A global investigation has uncovered an industrial-scale mobile proxy ecosystem powered by a shared control platform called ProxySmart, with 87 exposed control panels spanning 17 countries and at least 94 physical phone-farm locations enabling large-scale fraud, bot activity, and identity evasion at commercial scale.
In February 2026, infrastructure intelligence firm Infrawatch investigated self-proclaimed “SIM Farm as a Service” offerings and identified the physical backbone behind them: racks of real smartphones and 4G/5G modems hardwired into carrier networks.
The investigation revealed that a single Belarus-based software platform, ProxySmart, serves as the shared control plane enabling an overwhelming majority of the discovered farms.
Infrawatch identified 87 exposed instances of the ProxySmart control panel across the public internet, linked to at least 24 commercial proxy providers and 35 cellular carriers worldwide.
The observed footprint spans at least 94 physical farm locations across North America, Europe, and South America, with a concentrated presence across 19 U.S. states from California and Texas to Maine and Delaware.
SIM Farm-as-a-Service Network
ProxySmart is marketed as a turnkey, end-to-end stack for operating and monetizing physical SIM farm infrastructure. Sold on a per-SIM pricing model, the platform handles device management, automated IP rotation, customer provisioning, plan enforcement, and anti-bot countermeasures, offering a fully productized SIM Farm-as-a-Service.
SIM Farm (Source: Infrawatch)
The platform supports both physical smartphones and USB 4G/5G modems, with phone-based farms enrolling devices via an unsigned Android APK. Critically, ProxySmart includes OS fingerprint spoofing, allowing farm operators to simulate TCP/IP stack signatures from macOS, iOS, Windows, or Android, undermining fingerprint-based detection used by anti-fraud systems.
SIM Farm Deployments (Source: Infrawatch)
The platform also supports tunneling protocols, including OpenVPN, SOCKS5, VLESS, and HTTP proxies, with VLESS being commonly used for censorship circumvention in Russia, China, and Iran.
Mobile proxies are particularly attractive to threat actors because they operate behind carrier-grade NAT (CGNAT), meaning a single IP address can be shared by multiple legitimate users.
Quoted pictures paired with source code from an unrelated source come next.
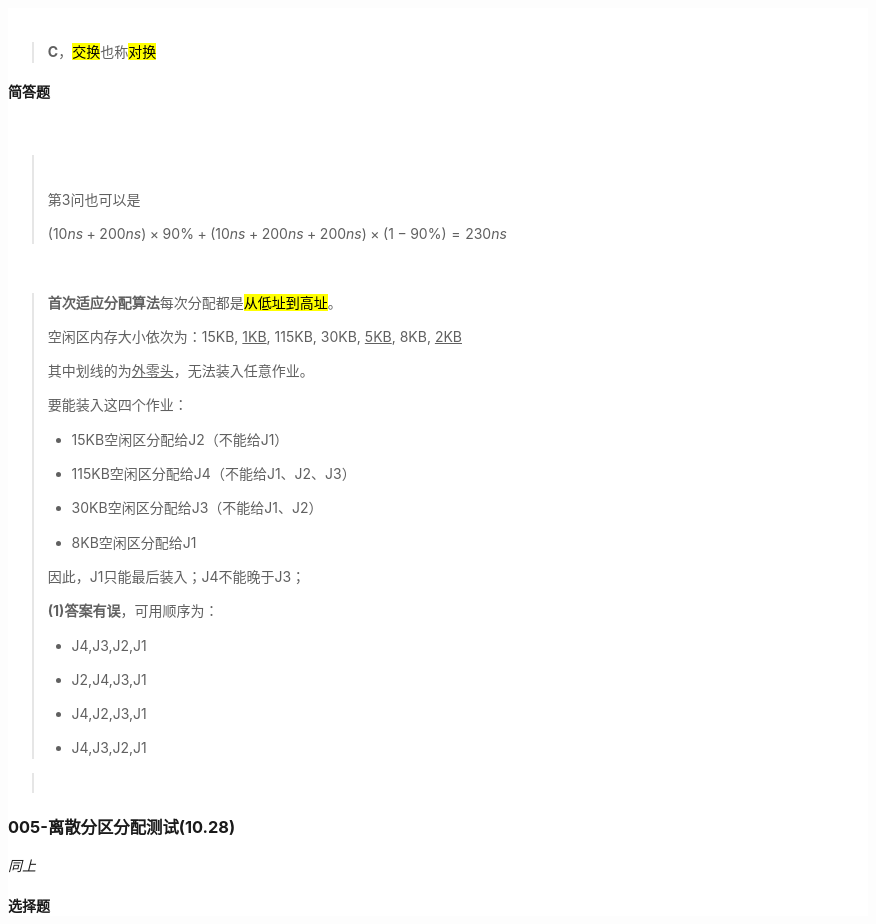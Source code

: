 <img title="" src="../../image/2024-12-15-13-15-11-fcd6280f0f074d9b18a4677bc5ccd710.jpg" alt="" width="317">

> **C**，<mark>交换</mark>也称<mark>对换</mark>

#### 简答题

<img title="" src="../../image/2024-12-15-13-15-26-a95a87178db2339aa510a1b5d0aca962.jpg" alt="" width="362">

> <img title="" src="../../image/2024-12-15-12-59-11-711e613a9f45f804d4d708bdc5d8b924.png" alt="" width="314">
> 
> 第3问也可以是
> 
> $(10ns+200ns)\times90\% + (10ns+200ns+200ns)\times(1-90\%)=230ns$

**<img title="" src="../../image/2024-12-15-13-15-38-85e942c67131034d83ab2b7b9aeddf6b.jpg" alt="" width="468">**

> **首次适应分配算法**每次分配都是<mark>从低址到高址</mark>。
> 
> 空闲区内存大小依次为：15KB, <u>1KB</u>, 115KB, 30KB, <u>5KB</u>, 8KB, <u>2KB</u>
> 
> 其中划线的为<u>外零头</u>，无法装入任意作业。
> 
> 要能装入这四个作业：
> 
> - 15KB空闲区分配给J2（不能给J1）
> 
> - 115KB空闲区分配给J4（不能给J1、J2、J3）
> 
> - 30KB空闲区分配给J3（不能给J1、J2）
> 
> - 8KB空闲区分配给J1
> 
> 因此，J1只能最后装入；J4不能晚于J3；
> 
> **(1)答案有误**，可用顺序为：
> 
> - J4,J3,J2,J1
> 
> - J2,J4,J3,J1
> 
> - J4,J2,J3,J1
> 
> - J4,J3,J2,J1

> <img title="" src="../../image/2024-12-15-12-59-20-519fec1205d5102b3b71c3e89d9790b4.png" alt="" width="360">

### 005-离散分区分配测试(10.28)

*同上*

#### 选择题
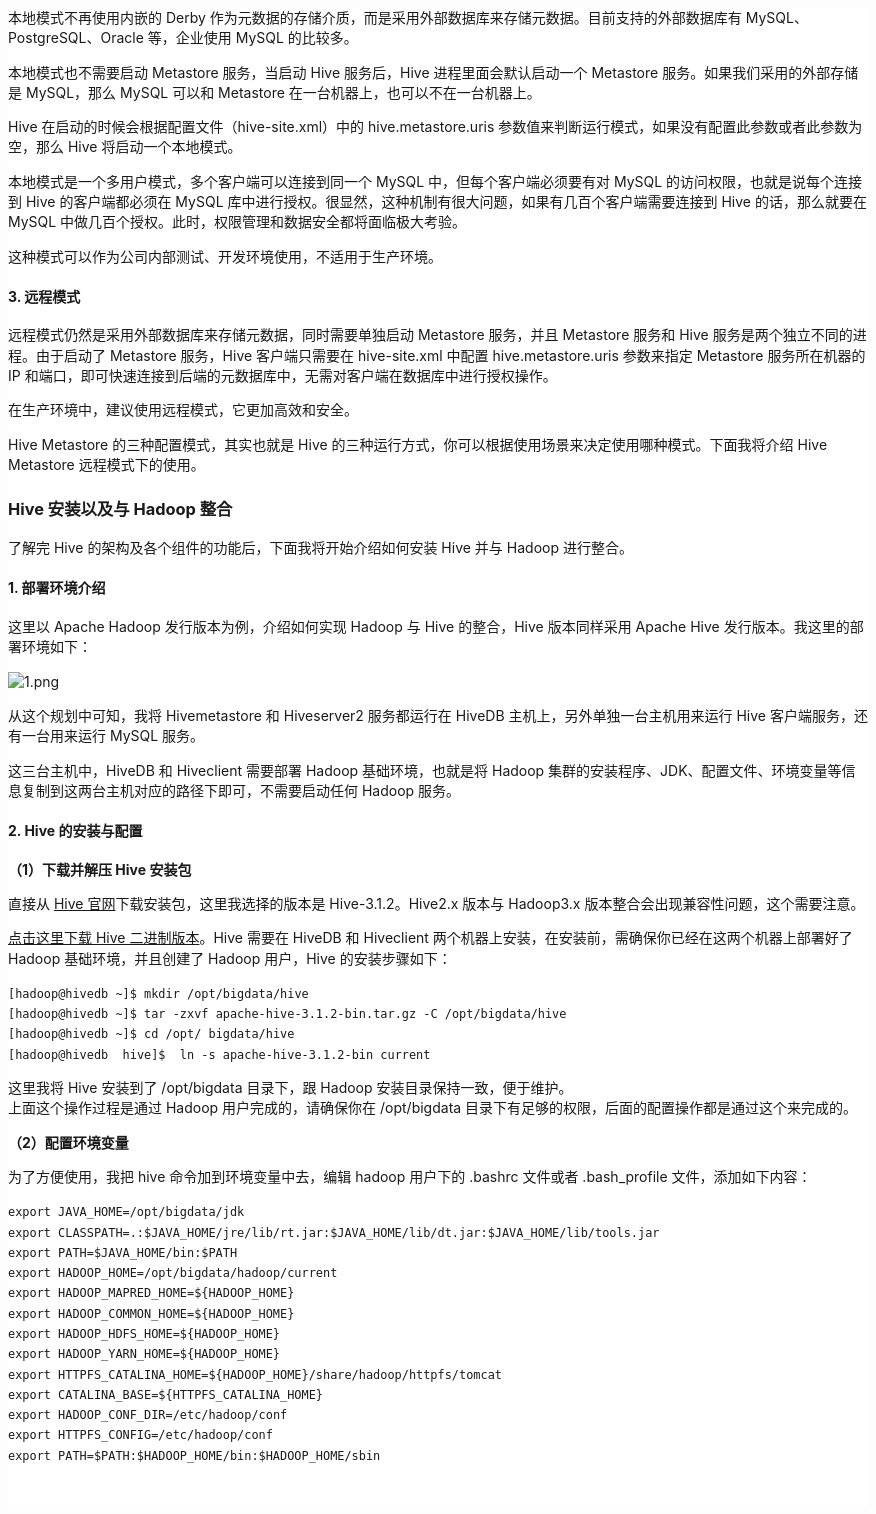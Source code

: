 <p>本地模式不再使用内嵌的 Derby 作为元数据的存储介质，而是采用外部数据库来存储元数据。目前支持的外部数据库有 MySQL、PostgreSQL、Oracle 等，企业使用 MySQL 的比较多。</p>
<p>本地模式也不需要启动 Metastore 服务，当启动 Hive 服务后，Hive 进程里面会默认启动一个 Metastore 服务。如果我们采用的外部存储是 MySQL，那么 MySQL 可以和 Metastore 在一台机器上，也可以不在一台机器上。</p>
<p>Hive 在启动的时候会根据配置文件（hive-site.xml）中的 hive.metastore.uris 参数值来判断运行模式，如果没有配置此参数或者此参数为空，那么 Hive 将启动一个本地模式。</p>
<p>本地模式是一个多用户模式，多个客户端可以连接到同一个 MySQL 中，但每个客户端必须要有对 MySQL 的访问权限，也就是说每个连接到 Hive 的客户端都必须在 MySQL 库中进行授权。很显然，这种机制有很大问题，如果有几百个客户端需要连接到 Hive 的话，那么就要在 MySQL 中做几百个授权。此时，权限管理和数据安全都将面临极大考验。</p>
<p>这种模式可以作为公司内部测试、开发环境使用，不适用于生产环境。</p>
<h4>3. 远程模式</h4>
<p>远程模式仍然是采用外部数据库来存储元数据，同时需要单独启动 Metastore 服务，并且 Metastore 服务和 Hive 服务是两个独立不同的进程。由于启动了 Metastore 服务，Hive 客户端只需要在 hive-site.xml 中配置 hive.metastore.uris 参数来指定 Metastore 服务所在机器的 IP 和端口，即可快速连接到后端的元数据库中，无需对客户端在数据库中进行授权操作。</p>
<p>在生产环境中，建议使用远程模式，它更加高效和安全。</p>
<p>Hive Metastore 的三种配置模式，其实也就是 Hive 的三种运行方式，你可以根据使用场景来决定使用哪种模式。下面我将介绍 Hive Metastore 远程模式下的使用。</p>
<h3>Hive 安装以及与 Hadoop 整合</h3>
<p>了解完 Hive 的架构及各个组件的功能后，下面我将开始介绍如何安装 Hive 并与 Hadoop 进行整合。</p>
<h4>1. 部署环境介绍</h4>
<p>这里以 Apache Hadoop 发行版本为例，介绍如何实现 Hadoop 与 Hive 的整合，Hive 版本同样采用 Apache Hive 发行版本。我这里的部署环境如下：</p>
<p><img src="https://s0.lgstatic.com/i/image/M00/11/EB/Ciqc1F7MzxeAV5c6AAC5xf3Kkhs081.png" alt="1.png"></p>
<p>从这个规划中可知，我将 Hivemetastore 和 Hiveserver2 服务都运行在 HiveDB 主机上，另外单独一台主机用来运行 Hive 客户端服务，还有一台用来运行 MySQL 服务。</p>
<p>这三台主机中，HiveDB 和 Hiveclient 需要部署 Hadoop 基础环境，也就是将 Hadoop 集群的安装程序、JDK、配置文件、环境变量等信息复制到这两台主机对应的路径下即可，不需要启动任何 Hadoop 服务。</p>
<h4>2. Hive 的安装与配置</h4>
<p><strong>（1）下载并解压 Hive 安装包</strong></p>
<p>直接从 <a href="https://hive.apache.org/">Hive 官网</a>下载安装包，这里我选择的版本是 Hive-3.1.2。Hive2.x 版本与 Hadoop3.x 版本整合会出现兼容性问题，这个需要注意。</p>
<p><a href="https://mirrors.tuna.tsinghua.edu.cn/apache/hive/hive-3.1.2/">点击这里下载 Hive 二进制版本</a>。Hive 需要在 HiveDB 和 Hiveclient 两个机器上安装，在安装前，需确保你已经在这两个机器上部署好了 Hadoop 基础环境，并且创建了 Hadoop 用户，Hive 的安装步骤如下：</p>
<pre><code data-language="java" class="lang-java">[hadoop<span class="hljs-meta">@hivedb</span> ~]$ mkdir /opt/bigdata/hive
[hadoop<span class="hljs-meta">@hivedb</span> ~]$ tar -zxvf apache-hive-<span class="hljs-number">3.1</span><span class="hljs-number">.2</span>-bin.tar.gz -C /opt/bigdata/hive
[hadoop<span class="hljs-meta">@hivedb</span> ~]$ cd /opt/ bigdata/hive
[hadoop<span class="hljs-meta">@hivedb</span>  hive]$  ln -s apache-hive-<span class="hljs-number">3.1</span><span class="hljs-number">.2</span>-bin current
</code></pre>
<p>这里我将 Hive 安装到了 /opt/bigdata 目录下，跟 Hadoop 安装目录保持一致，便于维护。<br>
上面这个操作过程是通过 Hadoop 用户完成的，请确保你在 /opt/bigdata 目录下有足够的权限，后面的配置操作都是通过这个来完成的。</p>
<p><strong>（2）配置环境变量</strong></p>
<p>为了方便使用，我把 hive 命令加到环境变量中去，编辑 hadoop 用户下的 .bashrc 文件或者 .bash_profile 文件，添加如下内容：</p>
<pre><code data-language="js" class="lang-js"><span class="hljs-keyword">export</span> JAVA_HOME=<span class="hljs-regexp">/opt/</span>bigdata/jdk
<span class="hljs-keyword">export</span> CLASSPATH=.:$JAVA_HOME/jre/lib/rt.jar:$JAVA_HOME/lib/dt.jar:$JAVA_HOME/lib/tools.jar
<span class="hljs-keyword">export</span> PATH=$JAVA_HOME/bin:$PATH
<span class="hljs-keyword">export</span> HADOOP_HOME=<span class="hljs-regexp">/opt/</span>bigdata/hadoop/current
<span class="hljs-keyword">export</span> HADOOP_MAPRED_HOME=${HADOOP_HOME}
<span class="hljs-keyword">export</span> HADOOP_COMMON_HOME=${HADOOP_HOME}
<span class="hljs-keyword">export</span> HADOOP_HDFS_HOME=${HADOOP_HOME}
<span class="hljs-keyword">export</span> HADOOP_YARN_HOME=${HADOOP_HOME}
<span class="hljs-keyword">export</span> HTTPFS_CATALINA_HOME=${HADOOP_HOME}/share/hadoop/httpfs/tomcat
<span class="hljs-keyword">export</span> CATALINA_BASE=${HTTPFS_CATALINA_HOME}
<span class="hljs-keyword">export</span> HADOOP_CONF_DIR=<span class="hljs-regexp">/etc/</span>hadoop/conf
<span class="hljs-keyword">export</span> HTTPFS_CONFIG=<span class="hljs-regexp">/etc/</span>hadoop/conf
<span class="hljs-keyword">export</span> PATH=$PATH:$HADOOP_HOME/bin:$HADOOP_HOME/sbin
This architecture makes IP-based blocking largely ineffective. Combined with rapid IP rotation achieved simply by toggling airplane mode for three seconds to force carrier reassignment, these farms can cycle through addresses at will, complicating both detection and enforcement.
Carrier access advertised through ProxySmart-backed farms spans major global networks, including AT&T, Verizon, T-Mobile, Vodafone, EE, O2, Deutsche Telekom, Telstra, Rogers, and over 30 others across the U.S., Europe, Australia, and Latin America.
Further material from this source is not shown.